Australia’s richest person said lenders, including US, Japanese and Australian banks, had agreed to put up $US7.2bn in debt to build the Roy Hill mine deep in the Australian outback. The deal was signed in Singapore on Thursday.
…Ms Rinehart has already sold 30 per cent of the unit developing the Roy Hill mine to Asian steelmakers and trading houses, including Japan’s Marubeni Corporation and South Korea’s Posco, in separate deals agreed in 2012, not long after iron-ore prices peaked near $US200 a tonne. That has eased concerns that there wouldn’t be a market for the 55 million tonnes of iron ore that Roy Hill will produce annually.
…Some analysts question whether the world needs more iron ore when new mines are starting up in countries from Brazil to the Republic of Congo. BHP Billiton, the world’s biggest mining company by revenue, predicts global iron-ore demand won’t keep up with additional production for the next five years. Also, China’s push to tighten credit and rein in pollution could put a squeeze on steelmaking.

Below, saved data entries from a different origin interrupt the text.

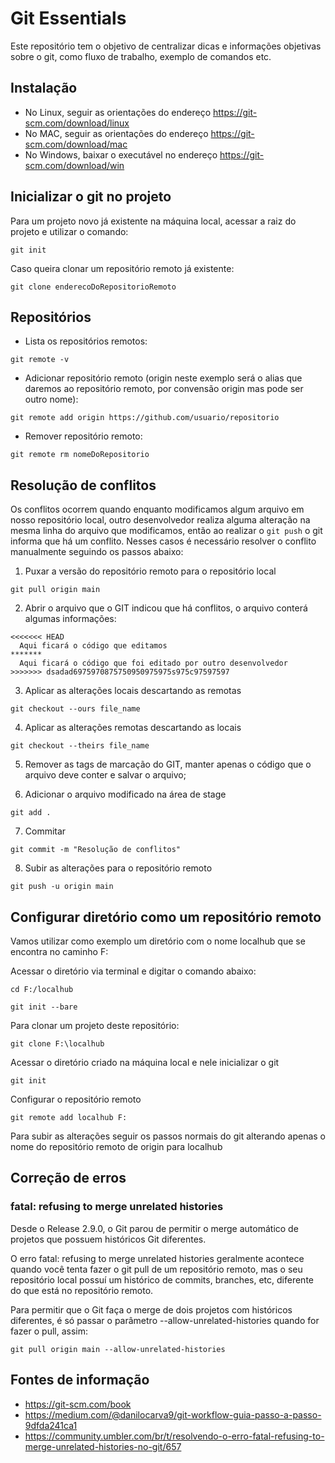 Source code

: # Git Essentials

Este repositório tem o objetivo de centralizar dicas e informações objetivas sobre o git, como fluxo de trabalho, exemplo de comandos etc.

## Instalação

- No Linux, seguir as orientações do endereço https://git-scm.com/download/linux
- No MAC, seguir as orientações do endereço https://git-scm.com/download/mac
- No Windows, baixar o executável no endereço https://git-scm.com/download/win

## Inicializar o git no projeto

Para um projeto novo já existente na máquina local, acessar a raiz do projeto e utilizar o comando:
```git
git init
```

Caso queira clonar um repositório remoto já existente:
```git
git clone enderecoDoRepositorioRemoto
```

## Repositórios

- Lista os repositórios remotos:
```git
git remote -v
```

- Adicionar repositório remoto (origin neste exemplo será o alias que daremos ao repositório remoto, por convensão origin mas pode ser outro nome):
```git
git remote add origin https://github.com/usuario/repositorio
```

- Remover repositório remoto:
```git
git remote rm nomeDoRepositorio
```

## Resolução de conflitos

Os conflitos ocorrem quando enquanto modificamos algum arquivo em nosso repositório local, outro desenvolvedor realiza alguma alteração na mesma linha do arquivo que modificamos, então ao realizar o `git push` o git informa que há um conflito. Nesses casos é necessário resolver o conflito manualmente seguindo os passos abaixo:

 1. Puxar a versão do repositório remoto para o repositório local
  ```git
  git pull origin main
  ``` 

 2. Abrir o arquivo que o GIT indicou que há conflitos, o arquivo conterá algumas informações:
```
<<<<<<< HEAD
  Aqui ficará o código que editamos
*******
  Aqui ficará o código que foi editado por outro desenvolvedor
>>>>>>> dsadad6975970875750950975975s975c97597597
```

3. Aplicar as alterações locais descartando as remotas
```git
git checkout --ours file_name
```

4. Aplicar as alterações remotas descartando as locais
```git
git checkout --theirs file_name
```
 
 5. Remover as tags de marcação do GIT, manter apenas o código que o arquivo deve conter e salvar o arquivo;
 
 6. Adicionar o arquivo modificado na área de stage
 ```git
 git add .
 ```
 
 7. Commitar
 ```git
 git commit -m "Resolução de conflitos"
 ```
 
 8. Subir as alterações para o repositório remoto
 ```
 git push -u origin main
 ```

## Configurar diretório como um repositório remoto

Vamos utilizar como exemplo um diretório com o nome localhub que se encontra no caminho F:

Acessar o diretório via terminal e digitar o comando abaixo:
```
cd F:/localhub
```
```git
git init --bare
```

Para clonar um projeto deste repositório:
```git
git clone F:\localhub
```

Acessar o diretório criado na máquina local e nele inicializar o git
```git
git init
```

Configurar o repositório remoto
```
git remote add localhub F:
```

Para subir as alterações seguir os passos normais do git alterando apenas o nome do repositório remoto de origin para localhub

## Correção de erros

### fatal: refusing to merge unrelated histories

Desde o Release 2.9.0, o Git parou de permitir o merge automático de projetos que possuem históricos Git diferentes.

O erro fatal: refusing to merge unrelated histories geralmente acontece quando você tenta fazer o git pull de um repositório remoto, mas o seu repositório local possuí um histórico de commits, branches, etc, diferente do que está no repositório remoto.

Para permitir que o Git faça o merge de dois projetos com históricos diferentes, é só passar o parâmetro --allow-unrelated-histories quando for fazer o pull, assim:

```git
git pull origin main --allow-unrelated-histories
```

## Fontes de informação

- https://git-scm.com/book
- https://medium.com/@danilocarva9/git-workflow-guia-passo-a-passo-9dfda241ca1
- https://community.umbler.com/br/t/resolvendo-o-erro-fatal-refusing-to-merge-unrelated-histories-no-git/657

There will always be a market for Miss Rinehart’s ore. The question is at what price? My view is that China is embarked on a reform process that will see its steel production effectively peak in the next year or more so Roy Hill will enter a market under intense strain. This includes the argument that it can displace Chinese iron ore. Sure it can but if demand growth is weak the price is going to be much lower than anyone currently expects.
Most analysts see the seaborne market growing by about 20% to 2017 but what if it’s half that as China goes ex-growth? Here’s the supply curve based upon the two scenarios using Goldman Sachs data:

Blue is the scenario of 20% seaborne demand growth. Red is the scenario of 10% seaborne demand growth. You might think that in such a situation of gross oversupply it doesn’t matter anyway. Perhaps. But Mac Bank once estimated that knocking India’s 50 MTPA raised prices by $20 per tonne. Do the math.
That’s not to say the banks have erred. If they got guarantees from Ms Rinehart then that’s a no loss deal. Moreover, Miss Rinehart’s deep pockets mean the mine can behave irrationally for a long time during any shakeout, if it comes to that.
For anyone at the wrong end of the cost curve, and by that I mean producing above $80 per tonne (and probably $10 lower than that), Miss Rinehart just tolled your bell.